Saved entries
[Start of section]

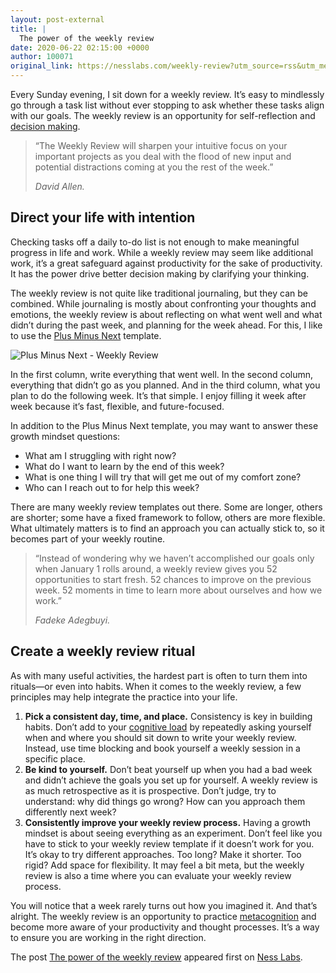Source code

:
 ```yaml
---
layout: post-external
title: |
  The power of the weekly review
date: 2020-06-22 02:15:00 +0000
author: 100071
original_link: https://nesslabs.com/weekly-review?utm_source=rss&utm_medium=rss&utm_campaign=weekly-review
---
```


Every Sunday evening, I sit down for a weekly review. It’s easy to mindlessly go through a task list without ever stopping to ask whether these tasks align with our goals. The weekly review is an opportunity for self-reflection and [decision making](https://nesslabs.com/decision-making).

> “The Weekly Review will sharpen your intuitive focus on your important projects as you deal with the flood of new input and potential distractions coming at you the rest of the week.”
> 
> _David Allen._

## Direct your life with intention

Checking tasks off a daily to-do list is not enough to make meaningful progress in life and work. While a weekly review may seem like additional work, it’s a great safeguard against productivity for the sake of productivity. It has the power drive better decision making by clarifying your thinking.

The weekly review is not quite like traditional journaling, but they can be combined. While journaling is mostly about confronting your thoughts and emotions, the weekly review is about reflecting on what went well and what didn’t during the past week, and planning for the week ahead. For this, I like to use the [Plus Minus Next](https://nesslabs.com/plus-minus-next) template.

![Plus Minus Next - Weekly Review](https://nesslabs.com/wp-content/uploads/2019/10/plus-minus-next-journaling-empty.png)

In the first column, write everything that went well. In the second column, everything that didn’t go as you planned. And in the third column, what you plan to do the following week. It’s that simple. I enjoy filling it week after week because it’s fast, flexible, and future-focused.

In addition to the Plus Minus Next template, you may want to answer these growth mindset questions:

- What am I struggling with right now?
- What do I want to learn by the end of this week?
- What is one thing I will try that will get me out of my comfort zone?
- Who can I reach out to for help this week?

There are many weekly review templates out there. Some are longer, others are shorter; some have a fixed framework to follow, others are more flexible. What ultimately matters is to find an approach you can actually stick to, so it becomes part of your weekly routine.

> “Instead of wondering why we haven’t accomplished our goals only when January 1 rolls around, a weekly review gives you 52 opportunities to start fresh. 52 chances to improve on the previous week. 52 moments in time to learn more about ourselves and how we work.”
> 
> _Fadeke Adegbuyi._

## Create a weekly review ritual

As with many useful activities, the hardest part is often to turn them into rituals—or even into habits. When it comes to the weekly review, a few principles may help integrate the practice into your life.

1. **Pick a consistent day, time, and place.** Consistency is key in building habits. Don’t add to your [cognitive load](https://nesslabs.com/productive-cognitive-load) by repeatedly asking yourself when and where you should sit down to write your weekly review. Instead, use time blocking and book yourself a weekly session in a specific place.
2. **Be kind to yourself.** Don’t beat yourself up when you had a bad week and didn’t achieve the goals you set up for yourself. A weekly review is as much retrospective as it is prospective. Don’t judge, try to understand: why did things go wrong? How can you approach them differently next week?
3. **Consistently improve your weekly review process.** Having a growth mindset is about seeing everything as an experiment. Don’t feel like you have to stick to your weekly review template if it doesn’t work for you. It’s okay to try different approaches. Too long? Make it shorter. Too rigid? Add space for flexibility. It may feel a bit meta, but the weekly review is also a time where you can evaluate your weekly review process.

You will notice that a week rarely turns out how you imagined it. And that’s alright. The weekly review is an opportunity to practice [metacognition](https://nesslabs.com/metacognition) and become more aware of your productivity and thought processes. It’s a way to ensure you are working in the right direction.

The post [The power of the weekly review](https://nesslabs.com/weekly-review) appeared first on [Ness Labs](https://nesslabs.com).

[End of section]

From the entries above, copy every line containing the word "right".

- What am I struggling with right now?
You will notice that a week rarely turns out how you imagined it. And that’s alright. The weekly review is an opportunity to practice [metacognition](https://nesslabs.com/metacognition) and become more aware of your productivity and thought processes. It’s a way to ensure you are working in the right direction.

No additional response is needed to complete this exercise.